The White House announced over the weekend that it had discovered five additional pages of classified documents at Biden’s Wilmington home on Thursday. The White House counsel’s office said it would be referring all future questions to the special counsel’s office.

In a letter addressed to White House chief of staff Ron Klain, House Oversight Committee Chairman James Comer, a Kentucky Republican, asked for more documents and communications related to the searches of Biden’s homes and other locations by the president’s aides for classified documents, as well as visitors logs of the president’s Wilmington home from January 20, 2021 to present.

“It is troubling that classified documents have been improperly stored at the home of President Biden for at least six years, raising questions about who may have reviewed or had access to classified information,” Comer wrote in the letter. “As Chief of Staff, you are head of the Executive Office of the President and bear responsibility to be transparent with the American people on these important issues related to the White House’s handling of this matter.”

The White House labeled the Republican investigations as “shamelessly hypocritical” compared to their approach to former President Donald Trump’s possession of classified documents at Mar-a-Lago in his post-White House years.

“House Republicans have no credibility.
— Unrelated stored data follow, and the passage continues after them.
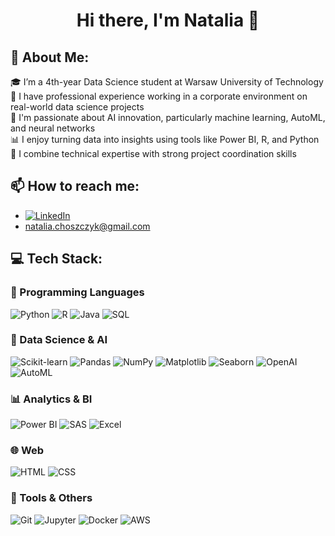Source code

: <h1 align="center">
Hi there, I'm Natalia 👋
</h1>

## 💫 About Me:
🎓 I’m a 4th-year Data Science student at Warsaw University of Technology  
🏢 I have professional experience working in a corporate environment on real-world data science projects  
🧠 I'm passionate about AI innovation, particularly machine learning, AutoML, and neural networks  
📊 I enjoy turning data into insights using tools like Power BI, R, and Python  
🔄 I combine technical expertise with strong project coordination skills  

## 📫 How to reach me:
- [![LinkedIn](https://img.shields.io/badge/LinkedIn-%230077B5.svg?logo=linkedin&logoColor=white)](https://www.linkedin.com/in/your-profile/)  
- [natalia.choszczyk@gmail.com](mailto:natalia.choszczyk@gmail.com)

## 💻 Tech Stack:

### 🐍 Programming Languages  
![Python](https://img.shields.io/badge/python-3776AB.svg?style=for-the-badge&logo=python&logoColor=white) ![R](https://img.shields.io/badge/r-276DC3.svg?style=for-the-badge&logo=r&logoColor=white) ![Java](https://img.shields.io/badge/java-ED8B00.svg?style=for-the-badge&logo=java&logoColor=white) ![SQL](https://img.shields.io/badge/sql-336791.svg?style=for-the-badge&logo=postgresql&logoColor=white)

### 🧪 Data Science & AI  
![Scikit-learn](https://img.shields.io/badge/scikit--learn-F7931E.svg?style=for-the-badge&logo=scikit-learn&logoColor=white) ![Pandas](https://img.shields.io/badge/pandas-150458.svg?style=for-the-badge&logo=pandas&logoColor=white) ![NumPy](https://img.shields.io/badge/numpy-013243.svg?style=for-the-badge&logo=numpy&logoColor=white) ![Matplotlib](https://img.shields.io/badge/matplotlib-ffffff.svg?style=for-the-badge&logo=matplotlib&logoColor=black) ![Seaborn](https://img.shields.io/badge/seaborn-3776AB.svg?style=for-the-badge&logoColor=white) ![OpenAI](https://img.shields.io/badge/OpenAI-412991.svg?style=for-the-badge&logo=openai&logoColor=white) ![AutoML](https://img.shields.io/badge/AutoML-blueviolet?style=for-the-badge)

### 📊 Analytics & BI  
![Power BI](https://img.shields.io/badge/power%20bi-F2C811.svg?style=for-the-badge&logo=powerbi&logoColor=black) ![SAS](https://img.shields.io/badge/SAS%20Viya-0085C3.svg?style=for-the-badge&logoColor=white) ![Excel](https://img.shields.io/badge/Excel-217346?style=for-the-badge&logo=microsoft-excel&logoColor=white)

### 🌐 Web  
![HTML](https://img.shields.io/badge/html5-E34F26.svg?style=for-the-badge&logo=html5&logoColor=white) ![CSS](https://img.shields.io/badge/css3-1572B6.svg?style=for-the-badge&logo=css3&logoColor=white)

### 🔧 Tools & Others  
![Git](https://img.shields.io/badge/git-F05033.svg?style=for-the-badge&logo=git&logoColor=white) ![Jupyter](https://img.shields.io/badge/jupyter-F37626.svg?style=for-the-badge&logo=jupyter&logoColor=white) ![Docker](https://img.shields.io/badge/docker-2496ED.svg?style=for-the-badge&logo=docker&logoColor=white) ![AWS](https://img.shields.io/badge/AWS-232F3E.svg?style=for-the-badge&logo=amazon-aws&logoColor=white)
Their demands should be met with skepticism and they should face questions themselves about why they are politicizing this issue and admitting they actually do not care about the underlying classified material,” White House spokesman Ian Sams said.
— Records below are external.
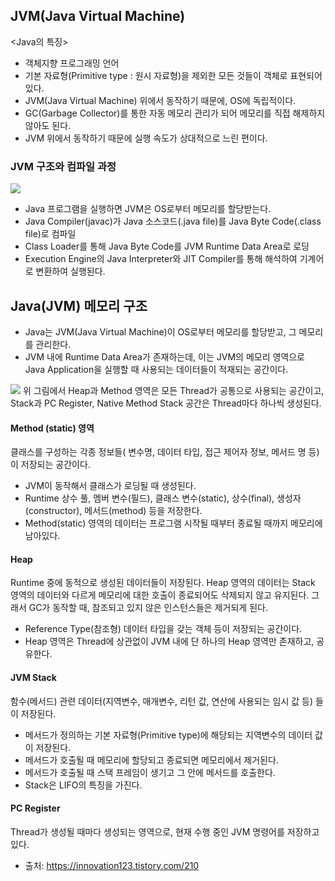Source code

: ## JVM(Java Virtual Machine)
<Java의 특징>
- 객체지향 프로그래밍 언어
- 기본 자료형(Primitive type : 원시 자료형)을 제외한 모든 것들이 객체로 표현되어 있다.
- JVM(Java Virtual Machine) 위에서 동작하기 때문에, OS에 독립적이다.
- GC(Garbage Collector)를 통한 자동 메모리 관리가 되어 메모리를 직접 해제하지 않아도 된다.
- JVM 위에서 동작하기 때문에 실행 속도가 상대적으로 느린 편이다.

### JVM 구조와 컴파일 과정
![](https://velog.velcdn.com/images/kkimdy_12/post/36e2962e-66a0-4911-a94b-a53021e671af/image.png)
- Java 프로그램을 실행하면 JVM은 OS로부터 메모리를 할당받는다.
- Java Compiler(javac)가 Java 소스코드(.java file)를 Java Byte Code(.class file)로 컴파일
- Class Loader를 통해 Java Byte Code를 JVM Runtime Data Area로 로딩
- Execution Engine의 Java Interpreter와 JIT Compiler를 통해 해석하여 기계어로 변환하여 실행된다.


## Java(JVM) 메모리 구조
- Java는 JVM(Java Virtual Machine)이 OS로부터 메모리를 할당받고, 그 메모리를 관리한다.
- JVM 내에 Runtime Data Area가 존재하는데, 이는 JVM의 메모리 영역으로 Java Application을 실행할 때 사용되는 데이터들이 적재되는 공간이다.

![](https://velog.velcdn.com/images/kkimdy_12/post/84de3fd5-cafd-4971-9e52-6309c1e16835/image.png)
위 그림에서 Heap과 Method 영역은 모든 Thread가 공통으로 사용되는 공간이고, Stack과 PC Register, Native Method Stack 공간은 Thread마다 하나씩 생성된다. 

#### Method (static) 영역
클래스를 구성하는 각종 정보들( 변수명, 데이터 타입, 접근 제어자 정보, 메서드 명 등)이 저장되는 공간이다.
- JVM이 동작해서 클래스가 로딩될 때 생성된다.
- Runtime 상수 풀, 멤버 변수(필드), 클래스 변수(static), 상수(final), 생성자(constructor), 메서드(method) 등을 저장한다.
- Method(static) 영역의 데이터는 프로그램 시작될 때부터 종료될 때까지 메모리에 남아있다.

#### Heap
Runtime 중에 동적으로 생성된 데이터들이 저장된다.
Heap 영역의 데이터는 Stack 영역의 데이터와 다르게 메모리에 대한 호출이 종료되어도 삭제되지 않고 유지된다.
그래서 GC가 동작할 때, 참조되고 있지 않은 인스턴스들은 제거되게 된다.
- Reference Type(참조형) 데이터 타입을 갖는 객체 등이 저장되는 공간이다.
- Heap 영역은 Thread에 상관없이 JVM 내에 단 하나의 Heap 영역만 존재하고, 공유한다.

#### JVM Stack
함수(메서드) 관련 데이터(지역변수, 매개변수, 리턴 값, 연산에 사용되는 임시 값 등) 들이 저장된다.
- 메서드가 정의하는 기본 자료형(Primitive type)에 해당되는 지역변수의 데이터 값이 저장된다.
- 메서드가 호출될 때 메모리에 할당되고 종료되면 메모리에서 제거된다.
- 메서드가 호출될 때 스택 프레임이 생기고 그 안에 메서드를 호출한다.
- Stack은 LIFO의 특징을 가진다.

#### PC Register
Thread가 생성될 때마다 생성되는 영역으로, 현재 수행 중인 JVM 명령어를 저장하고 있다. 



- 출처:
https://innovation123.tistory.com/210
More searches for documents possible at locations connected to Biden, sources tell CNN

Additional searches of other locations connected to Biden could be undertaken for presidential records and any classified material from his time as vice president that need to be returned to the federal government, multiple sources familiar with the matter tell CNN.

Biden’s team has searched a private office in Washington, DC, and his two Delaware homes — three locations where the White House said files may have been shipped during his 2017 transition out of office — turning up about 20 classified documents.

Sources say more searches are possible, but it’s unclear who would conduct them or where they would take place. While sources did not provide other potential locations, Biden has used other office spaces, and his family had rented another home in northern Virginia.

So far, Biden’s private attorneys and White House special counsel Richard Sauber, who has a security clearance, have handled the searches. Justice Department officials also accompanied Sauber last week to take possession of five more pages marked classified that were discovered at the Wilmington house after an initial search.

But the pace of searches by Biden’s team became a source of consternation for the US attorney’s office in Chicago that originally looked into the matter, a source close to the investigation tells CNN.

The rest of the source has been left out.